YoungProgrammer, I think I had a similar issue using the default accuracy metric while doing a multi-class segmentation problem.
At a high level, my issue is that the default implementation of accuracy takes the argmax across the wrong dimension. So I implemented a custom accuracy metric that slightly tweaks the default behavior.
def cust_accuracy(input:Tensor, targs:Tensor)->Rank0Tensor:
"Computes accuracy with `targs` when `input` is bs * n_classes."
n = targs.shape[0]
input = input.argmax(dim=1).view(n,-1)
targs = targs.view(n,-1)
return (input==targs).float().mean()
Notebook for course 1 lesson 3 implements a custom metric that does a similar thing.

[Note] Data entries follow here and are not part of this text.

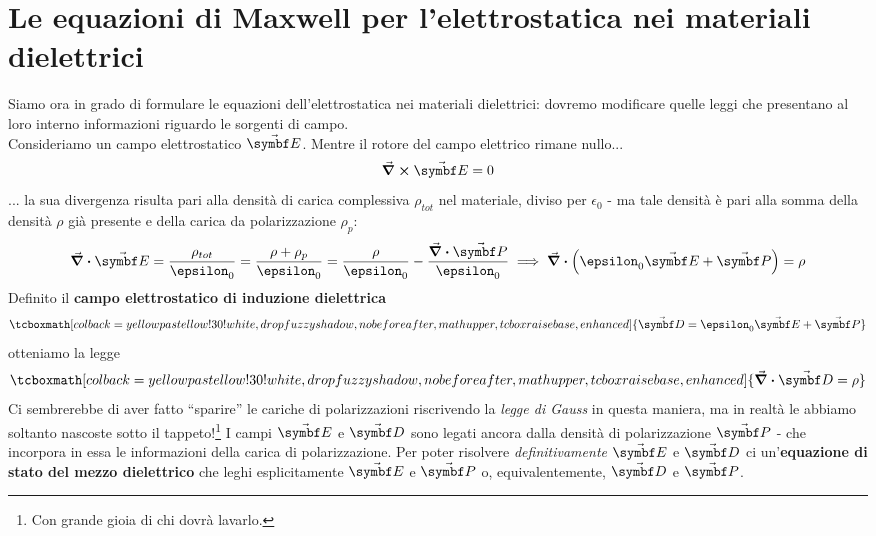\section{Le equazioni di Maxwell per l'elettrostatica nei materiali dielettrici}\label{EqMaxwellDielettrici}
Siamo ora in grado di formulare le equazioni dell'elettrostatica nei materiali dielettrici: dovremo modificare quelle leggi che presentano al loro interno informazioni riguardo le sorgenti di campo.\\
Consideriamo un campo elettrostatico $\vba{E}$. Mentre il rotore del campo elettrico rimane nullo...
\begin{equation}
	\curl{\vba{E}}=0
\end{equation}
... la sua divergenza risulta pari alla densità di carica complessiva $\rho_{tot}$ nel materiale, diviso per $\epsilon_0$ - ma tale densità è pari alla somma della densità $\rho$ già presente e della carica da polarizzazione $\rho_p$:
\begin{equation*}
	\div{\vba{E}}=\frac{\rho_{tot}}{\epsilon_0}=\frac{\rho+\rho_p}{\epsilon_0}=\frac{\rho}{\epsilon_0}-\frac{\div{\vba{P}}}{\epsilon_0}\implies \div{\left(\epsilon_0\vba{E}+\vba{P}\right)}=\rho
\end{equation*}
Definito il \textbf{campo elettrostatico di induzione dielettrica}
\begin{equation}
	\tcboxmath[colback=yellowpastellow!30!white,drop fuzzy shadow, nobeforeafter, math upper, tcbox raise base, enhanced]{\vba{D}=\epsilon_0\vba{E}+\vba{P}}
\end{equation}
otteniamo la legge
\begin{equation}
	\tcboxmath[colback=yellowpastellow!30!white,drop fuzzy shadow, nobeforeafter, math upper, tcbox raise base, enhanced]{\div{\vba{D}}=\rho}\label{SecondaMaxwellDIelettriciUno}
\end{equation}
Ci sembrerebbe di aver fatto ``sparire'' le cariche di polarizzazioni riscrivendo la \textit{legge di Gauss} in questa maniera, ma in realtà le abbiamo soltanto nascoste sotto il tappeto!\footnote{Con grande gioia di chi dovrà lavarlo.} I campi $\vba{E}$ e $\vba{D}$ sono legati ancora dalla densità di polarizzazione $\vba{P}$ - che incorpora in essa le informazioni della carica di polarizzazione. Per poter risolvere \textit{definitivamente} $\vba{E}$ e $\vba{D}$ ci un'\textbf{equazione di stato del mezzo dielettrico} che leghi esplicitamente $\vba{E}$ e $\vba{P}$ o, equivalentemente, $\vba{D}$ e $\vba{P}$.\\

Then I passed this custom metric when initializing my learner
learn = unet_learner(test_databunch, models.resnet34, metrics=[cust_accuracy], wd=wd)
Should fix your problem. Hope this helps and isn’t completely off base!
Explanation of what happened for me
When evaluating the model, your metric takes your prediction (the “input” to the accuracy metric) and compares it to target.
Out of multiclass segmentation, your output is going to be of shape [batch size, # classes, height, width]
Importantly, the second dimension contains your class-level probability estimate. Therefore, it takes the highest predicted probability across all your classes–this is what input.argmax(dim=1) does.
However, the metric accuracy() implemented in the source code (link) is actually taking input.argmax(dim=-1) which is just giving the highest probability for a given row of your image.
This is nonsensical for our purposes. I’m not totally sure why it’s designed this way. I think it’s because for other classification types where you use accuracy, input is of format [batch size, classification]?